▶ [WHAT IS EXPECTED] Gather all lines from the material that contain the word "files".

▶ [MATERIAL PROVIDED]
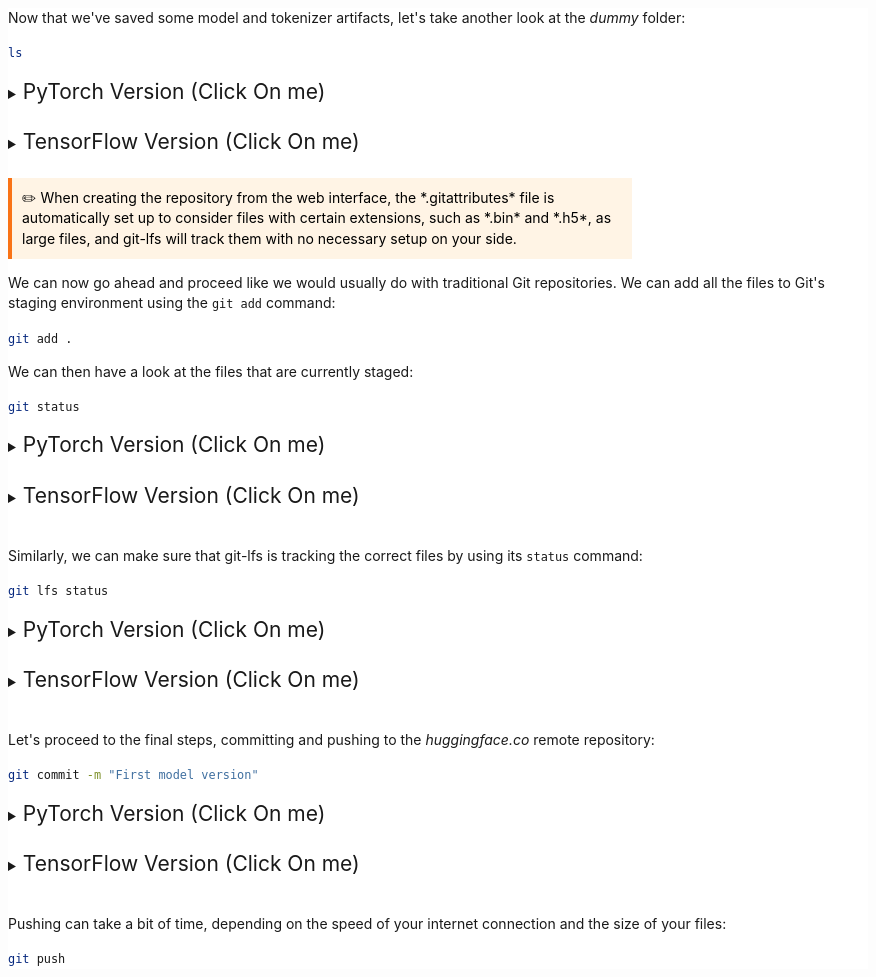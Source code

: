 Now that we've saved some model and tokenizer artifacts, let's take another look at the *dummy* folder:

```bash
ls
```

<details><summary><span style="font-size: 1.5rem;">PyTorch Version (Click On me)</span></summary></details><br><details><summary><span style="font-size: 1.5rem;">TensorFlow Version (Click On me)</span></summary></details><br>

<div style="background-color: #FFF4E5; border-left: 4px solid #F97316; padding: 10px; color: black; max-width: 600px;">
✏️ When creating the repository from the web interface, the *.gitattributes* file is automatically set up to consider files with certain extensions, such as *.bin* and *.h5*, as large files, and git-lfs will track them with no necessary setup on your side.
</div> 

We can now go ahead and proceed like we would usually do with traditional Git repositories. We can add all the files to Git's staging environment using the `git add` command:

```bash
git add .
```

We can then have a look at the files that are currently staged:

```bash
git status
```

<details><summary><span style="font-size: 1.5rem;">PyTorch Version (Click On me)</span></summary></details><br><details><summary><span style="font-size: 1.5rem;">TensorFlow Version (Click On me)</span></summary></details><br>

Similarly, we can make sure that git-lfs is tracking the correct files by using its `status` command:

```bash
git lfs status
```

<details><summary><span style="font-size: 1.5rem;">PyTorch Version (Click On me)</span></summary></details><br><details><summary><span style="font-size: 1.5rem;">TensorFlow Version (Click On me)</span></summary></details><br>

Let's proceed to the final steps, committing and pushing to the *huggingface.co* remote repository:

```bash
git commit -m "First model version"
```

<details><summary><span style="font-size: 1.5rem;">PyTorch Version (Click On me)</span></summary></details><br><details><summary><span style="font-size: 1.5rem;">TensorFlow Version (Click On me)</span></summary></details><br>

Pushing can take a bit of time, depending on the speed of your internet connection and the size of your files:

```bash
git push
```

▶ [RESPONSE]
✏️ When creating the repository from the web interface, the *.gitattributes* file is automatically set up to consider files with certain extensions, such as *.bin* and *.h5*, as large files, and git-lfs will track them with no necessary setup on your side.
We can now go ahead and proceed like we would usually do with traditional Git repositories. We can add all the files to Git's staging environment using the `git add` command:
We can then have a look at the files that are currently staged:
Similarly, we can make sure that git-lfs is tracking the correct files by using its `status` command:
Pushing can take a bit of time, depending on the speed of your internet connection and the size of your files:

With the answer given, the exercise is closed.